Falter and get dusted

We will have to get moving. In the initial space race, the Russians sent the first man into space, spurring American political leaders to respond. The USSR conquered a previously unimaginable frontier and winning the admiration and acclaim of the world community. Of course, the Nikita Khrushchev-led nation was an arch enemy and Cold War nemesis.

U.S. leaders then feared that control of space could lead to greater geopolitical control. But I tend to believe honor may have had more to do with the space race. The thought of the United States ceding something as monumental as manned flight beyond earth's atmosphere inspired then Kennedy to funnel resources, manpower and the hopes and dreams of the American people behind the Apollo project and getting man to the moon.

Consensus is needed

Kennedy didn't do it alone. His predecessor, President Dwight D. Eisenhower, lit the space-race fuse with the signing of the signing the National Aeronautics and Space Act of 1958, and support came flooding in from both sides of the aisle.

"We choose to go to the moon ... not because they are easy, but because they are hard ... because that challenge is one that we are willing to accept, one we are unwilling to postpone, and one which we intend to win," Kennedy said in a speech to Rice University in Houston.

Kennedy said the United States was not built by those who rested and those who waited. He said the nation rode the first waves of the industrial revolution and modern invention. "This generation does not intend to founder in the backwash," he said, in a speech that sounds as relevent today as it did June 10, 1963.

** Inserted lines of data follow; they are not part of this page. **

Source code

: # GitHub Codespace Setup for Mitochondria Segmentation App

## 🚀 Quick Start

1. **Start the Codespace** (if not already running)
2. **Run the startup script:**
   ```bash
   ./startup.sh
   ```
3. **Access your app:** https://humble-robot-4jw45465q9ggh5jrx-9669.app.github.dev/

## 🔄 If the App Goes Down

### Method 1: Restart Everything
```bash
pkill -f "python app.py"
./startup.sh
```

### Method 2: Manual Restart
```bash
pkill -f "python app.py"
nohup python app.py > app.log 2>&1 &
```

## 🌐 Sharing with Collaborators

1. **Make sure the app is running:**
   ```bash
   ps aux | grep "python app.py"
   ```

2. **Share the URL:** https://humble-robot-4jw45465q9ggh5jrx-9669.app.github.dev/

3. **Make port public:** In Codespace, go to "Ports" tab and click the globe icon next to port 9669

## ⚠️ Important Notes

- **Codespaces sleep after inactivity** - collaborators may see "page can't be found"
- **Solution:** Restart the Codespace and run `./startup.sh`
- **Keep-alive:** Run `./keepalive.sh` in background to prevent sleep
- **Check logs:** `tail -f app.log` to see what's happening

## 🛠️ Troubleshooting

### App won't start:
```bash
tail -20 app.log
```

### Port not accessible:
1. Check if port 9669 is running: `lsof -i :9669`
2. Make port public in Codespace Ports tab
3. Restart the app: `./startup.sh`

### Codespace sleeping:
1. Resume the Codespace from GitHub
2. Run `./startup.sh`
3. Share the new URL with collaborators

Clean energy should be given treatment similar to that received by the space race. The stakes are high, perhaps higher. The nation's security is compromised by its dependence on foreign oil and national debt. Its skies are darkened by smog. Its children suffer from toxins in the air and environment. Our way of life is threatened.

No thanks Dr. Strangelove

Taking action is a heck of a lot better than the depressing scenario painted by TomDispatch blogger and author Michael T. Klare, who writes that pursuing no alternative course will result in potential serious conflict over the scant remaining resources. He identifies several hot spots "where energy, politics, and geography are likely to mix in dangerous ways in 2012 and beyond."

Klare warns to watch the Strait of Hormuz, the East and South China Seas, the Caspian Sea basin and the Arctic.

Wouldn't it be better to look the enemy square in the eye and yell like Slim Pickens' Major Kong?